Saved data entries
------------------------------------------------------------

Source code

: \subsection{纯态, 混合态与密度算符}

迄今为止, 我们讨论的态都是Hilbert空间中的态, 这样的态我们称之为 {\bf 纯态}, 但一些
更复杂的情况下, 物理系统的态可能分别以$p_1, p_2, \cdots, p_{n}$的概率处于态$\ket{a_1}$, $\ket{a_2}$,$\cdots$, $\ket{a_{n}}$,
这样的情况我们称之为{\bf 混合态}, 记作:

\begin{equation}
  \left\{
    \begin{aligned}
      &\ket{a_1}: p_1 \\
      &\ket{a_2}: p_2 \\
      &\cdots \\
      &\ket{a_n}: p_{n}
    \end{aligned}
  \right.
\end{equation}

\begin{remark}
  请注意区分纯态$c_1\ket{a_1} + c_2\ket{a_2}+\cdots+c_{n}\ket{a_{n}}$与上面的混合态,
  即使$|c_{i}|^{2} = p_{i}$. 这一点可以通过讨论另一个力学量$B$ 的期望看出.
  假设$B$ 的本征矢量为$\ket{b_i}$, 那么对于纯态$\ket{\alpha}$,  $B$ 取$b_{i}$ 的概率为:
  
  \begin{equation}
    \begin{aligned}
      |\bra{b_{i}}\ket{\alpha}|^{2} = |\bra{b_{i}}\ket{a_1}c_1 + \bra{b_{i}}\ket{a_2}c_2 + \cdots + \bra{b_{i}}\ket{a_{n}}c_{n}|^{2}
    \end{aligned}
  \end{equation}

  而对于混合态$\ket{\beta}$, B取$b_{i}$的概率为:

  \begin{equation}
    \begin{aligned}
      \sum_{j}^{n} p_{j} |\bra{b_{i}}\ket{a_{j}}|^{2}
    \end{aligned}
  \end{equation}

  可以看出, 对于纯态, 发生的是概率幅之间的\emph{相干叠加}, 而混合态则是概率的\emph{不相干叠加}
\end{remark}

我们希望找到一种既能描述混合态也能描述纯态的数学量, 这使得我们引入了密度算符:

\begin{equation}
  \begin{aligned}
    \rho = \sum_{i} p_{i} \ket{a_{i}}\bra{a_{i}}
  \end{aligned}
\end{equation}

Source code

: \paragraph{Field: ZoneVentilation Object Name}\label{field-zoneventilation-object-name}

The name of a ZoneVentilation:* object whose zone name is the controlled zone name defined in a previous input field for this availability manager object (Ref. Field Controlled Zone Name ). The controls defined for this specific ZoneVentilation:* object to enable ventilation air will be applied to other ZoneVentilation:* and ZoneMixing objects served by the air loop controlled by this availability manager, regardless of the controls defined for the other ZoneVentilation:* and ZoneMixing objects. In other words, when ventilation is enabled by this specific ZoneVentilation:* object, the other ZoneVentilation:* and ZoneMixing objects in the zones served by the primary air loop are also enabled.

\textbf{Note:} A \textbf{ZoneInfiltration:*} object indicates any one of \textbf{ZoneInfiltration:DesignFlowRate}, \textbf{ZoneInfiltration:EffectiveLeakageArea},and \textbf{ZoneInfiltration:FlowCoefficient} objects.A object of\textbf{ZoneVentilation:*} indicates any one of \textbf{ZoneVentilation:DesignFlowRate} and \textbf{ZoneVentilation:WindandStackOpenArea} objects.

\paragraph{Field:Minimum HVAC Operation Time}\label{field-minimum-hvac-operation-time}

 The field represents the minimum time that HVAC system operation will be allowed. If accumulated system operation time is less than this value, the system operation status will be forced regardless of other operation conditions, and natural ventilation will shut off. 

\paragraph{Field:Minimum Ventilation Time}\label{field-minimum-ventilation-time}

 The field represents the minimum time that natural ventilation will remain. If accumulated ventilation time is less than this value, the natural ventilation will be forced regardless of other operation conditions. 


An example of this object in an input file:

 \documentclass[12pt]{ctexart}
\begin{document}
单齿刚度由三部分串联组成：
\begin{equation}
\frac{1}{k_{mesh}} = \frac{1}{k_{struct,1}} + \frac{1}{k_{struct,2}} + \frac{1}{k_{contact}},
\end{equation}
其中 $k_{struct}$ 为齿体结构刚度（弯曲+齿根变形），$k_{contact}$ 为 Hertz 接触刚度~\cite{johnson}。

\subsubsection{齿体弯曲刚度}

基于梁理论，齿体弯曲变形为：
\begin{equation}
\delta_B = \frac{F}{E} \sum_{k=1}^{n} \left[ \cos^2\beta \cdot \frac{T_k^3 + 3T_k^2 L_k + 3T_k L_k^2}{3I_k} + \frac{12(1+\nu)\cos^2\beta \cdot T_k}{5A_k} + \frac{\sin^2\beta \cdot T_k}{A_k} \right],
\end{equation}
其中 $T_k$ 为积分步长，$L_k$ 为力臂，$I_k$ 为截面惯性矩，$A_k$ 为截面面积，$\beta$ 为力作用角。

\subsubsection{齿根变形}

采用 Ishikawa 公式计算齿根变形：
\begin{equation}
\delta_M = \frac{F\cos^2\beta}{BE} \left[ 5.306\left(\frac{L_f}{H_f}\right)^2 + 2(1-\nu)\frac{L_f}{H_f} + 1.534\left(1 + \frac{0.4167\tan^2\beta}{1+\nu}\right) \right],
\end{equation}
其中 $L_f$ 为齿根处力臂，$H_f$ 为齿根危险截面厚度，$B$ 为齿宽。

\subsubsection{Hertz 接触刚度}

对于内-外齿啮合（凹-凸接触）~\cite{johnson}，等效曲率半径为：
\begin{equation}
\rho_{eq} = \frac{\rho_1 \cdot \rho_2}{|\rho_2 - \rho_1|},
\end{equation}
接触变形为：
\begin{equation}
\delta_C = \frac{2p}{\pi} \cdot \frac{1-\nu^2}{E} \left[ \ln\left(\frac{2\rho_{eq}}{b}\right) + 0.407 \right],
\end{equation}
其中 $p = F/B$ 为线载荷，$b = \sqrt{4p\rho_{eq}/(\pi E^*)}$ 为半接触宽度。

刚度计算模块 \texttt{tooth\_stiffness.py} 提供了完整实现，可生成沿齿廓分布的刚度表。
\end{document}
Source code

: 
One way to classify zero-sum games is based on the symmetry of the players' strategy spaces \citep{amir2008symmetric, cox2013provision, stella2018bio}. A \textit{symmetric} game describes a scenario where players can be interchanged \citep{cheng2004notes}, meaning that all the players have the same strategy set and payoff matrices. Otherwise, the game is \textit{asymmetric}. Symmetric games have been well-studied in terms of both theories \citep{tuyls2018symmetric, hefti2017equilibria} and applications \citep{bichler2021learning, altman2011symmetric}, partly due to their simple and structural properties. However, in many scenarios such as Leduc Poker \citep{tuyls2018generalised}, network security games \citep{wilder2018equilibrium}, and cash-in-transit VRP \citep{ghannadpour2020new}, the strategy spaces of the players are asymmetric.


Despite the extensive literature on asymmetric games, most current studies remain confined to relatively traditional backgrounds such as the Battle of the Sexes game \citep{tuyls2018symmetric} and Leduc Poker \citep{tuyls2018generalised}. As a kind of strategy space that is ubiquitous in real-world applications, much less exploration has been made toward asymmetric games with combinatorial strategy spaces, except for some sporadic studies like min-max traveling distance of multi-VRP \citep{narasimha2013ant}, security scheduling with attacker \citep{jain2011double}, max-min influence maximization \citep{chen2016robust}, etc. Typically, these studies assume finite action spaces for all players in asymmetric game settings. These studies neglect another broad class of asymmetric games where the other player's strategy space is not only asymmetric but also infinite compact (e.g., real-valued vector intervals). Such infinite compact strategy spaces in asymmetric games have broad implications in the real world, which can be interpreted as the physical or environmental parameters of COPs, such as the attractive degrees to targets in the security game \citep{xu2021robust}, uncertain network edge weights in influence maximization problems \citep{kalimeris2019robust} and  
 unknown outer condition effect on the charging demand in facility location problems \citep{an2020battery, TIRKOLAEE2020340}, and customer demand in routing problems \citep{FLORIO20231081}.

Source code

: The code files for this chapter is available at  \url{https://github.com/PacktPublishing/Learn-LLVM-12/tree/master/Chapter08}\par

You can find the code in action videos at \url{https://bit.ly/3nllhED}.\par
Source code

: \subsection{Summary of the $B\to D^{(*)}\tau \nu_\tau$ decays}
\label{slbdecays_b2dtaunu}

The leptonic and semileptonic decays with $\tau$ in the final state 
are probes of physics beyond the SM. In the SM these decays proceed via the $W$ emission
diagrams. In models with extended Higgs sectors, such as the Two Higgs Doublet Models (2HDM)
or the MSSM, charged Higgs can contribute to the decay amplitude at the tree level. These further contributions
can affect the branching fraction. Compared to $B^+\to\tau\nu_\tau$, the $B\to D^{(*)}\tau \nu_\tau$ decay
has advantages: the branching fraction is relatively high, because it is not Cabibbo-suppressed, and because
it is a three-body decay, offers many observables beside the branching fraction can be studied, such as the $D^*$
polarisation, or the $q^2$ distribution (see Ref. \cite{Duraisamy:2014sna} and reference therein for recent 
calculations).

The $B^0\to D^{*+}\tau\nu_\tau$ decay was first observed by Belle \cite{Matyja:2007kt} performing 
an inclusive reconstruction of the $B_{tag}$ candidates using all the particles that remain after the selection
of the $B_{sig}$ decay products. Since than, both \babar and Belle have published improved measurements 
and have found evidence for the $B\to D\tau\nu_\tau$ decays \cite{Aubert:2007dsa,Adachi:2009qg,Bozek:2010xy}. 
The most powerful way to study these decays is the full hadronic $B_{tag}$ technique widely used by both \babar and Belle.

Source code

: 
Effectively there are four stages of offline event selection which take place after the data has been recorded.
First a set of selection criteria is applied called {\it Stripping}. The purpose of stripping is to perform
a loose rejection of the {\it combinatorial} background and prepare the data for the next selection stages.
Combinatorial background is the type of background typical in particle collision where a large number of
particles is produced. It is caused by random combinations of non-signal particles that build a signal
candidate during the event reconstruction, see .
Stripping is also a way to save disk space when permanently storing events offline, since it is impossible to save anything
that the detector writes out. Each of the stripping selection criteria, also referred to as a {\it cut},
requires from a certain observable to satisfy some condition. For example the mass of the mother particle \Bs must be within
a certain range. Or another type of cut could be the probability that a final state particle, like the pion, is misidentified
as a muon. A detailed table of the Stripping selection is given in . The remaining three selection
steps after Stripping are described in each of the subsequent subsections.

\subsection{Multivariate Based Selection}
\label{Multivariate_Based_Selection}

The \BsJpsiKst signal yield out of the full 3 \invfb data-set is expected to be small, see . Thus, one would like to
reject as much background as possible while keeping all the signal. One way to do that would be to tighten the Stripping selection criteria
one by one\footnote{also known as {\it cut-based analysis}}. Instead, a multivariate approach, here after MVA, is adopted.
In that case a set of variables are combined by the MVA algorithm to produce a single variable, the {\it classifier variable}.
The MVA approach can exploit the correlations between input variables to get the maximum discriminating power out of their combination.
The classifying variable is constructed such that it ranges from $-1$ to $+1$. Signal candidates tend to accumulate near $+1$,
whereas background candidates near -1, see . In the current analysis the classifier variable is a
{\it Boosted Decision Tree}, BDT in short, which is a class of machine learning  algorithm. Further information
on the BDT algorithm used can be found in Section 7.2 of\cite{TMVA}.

------------------------------------------------------------

> [ACTION ITEM]: Some lines above may contain the string "when". State how many of them the records have, and nothing more.

> [TASK OUTPUT]: 2